File pointer in python - python

I have a bunch of questions in file handling in Python. Please help me sort them out.
Suppose I create a file something like this.
>>>f = open("text,txt", "w+")
>>>f.tell()
>>>0
f is a file object.
Can I assume it to be a file pointer?
If so what is f pointing to ? The empty space reserved for first byte in file structure?
Can I assume file structure to be zero indexed?
In microprocessors what I learnt is that the pointer always points to the next instruction. How is it in python? If I write a character say 'b' in the file, will my file pointer points to character 'b' or to the location next to 'b'?

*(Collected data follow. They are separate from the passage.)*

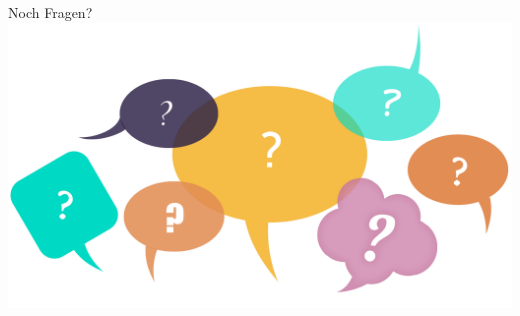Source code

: \documentclass[12pt, xcolor={usenames,dvipsnames,svgnames,x11names,table}]{beamer}
\begin{document}
	
	\section{}
	\begin{frame}{Noch Fragen?}
		\includegraphics[width=\textwidth]{fragen}
	\end{frame}
\end{document}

You don't specify a version, and file objects behave a little bit differently between Python 2 and Python 3. The general idea is the same, but some of the specific details are different. The following assumes you're using Python 3, or that you're using the version of open from the io module in Python 2.6 or 2.7 rather than Python 2's builtin open.
It isn't a file pointer, although there's a good chance it is implemented in terms of one behind the scenes. Unlike C, Python does not expose the concept of pointers.
However, what you seem to be thinking of is the 'stream position', which is kindof similar to a pointer. This is the number reported by tell(), and which can be fed into seek(). For binary files, it is a byte offset from the start of the file. In text files, it is just 'an offset' which is meaningful to the file object - the docs call it an "opaque number" (ie, it has no defined physical meaning in terms of how the file is stored on disk). But in both cases, it is an offset from the start, and therefore the start is zero. This is only true if the file supports random access - which you usually will be, but be prepared to eventually run into a situation where you're not - in which case, seek and tell raise errors.
Like the instruction pointer in processors, the stream position is where the next operation will start from, rather than where the current one finished. So, yes, after you've written a string to the file, the current position will usually be one offset value past that.
When you've just opened a file, the offset will usually be zero or the end of the file (one higher than the maximum value you could read from without getting EOF). It will be zero if you've opened it in 'r' mode, the end if you've opened it in 'a' mode and the two are equivalent for 'w' and 'w+' modes since those truncate the file to zero bytes.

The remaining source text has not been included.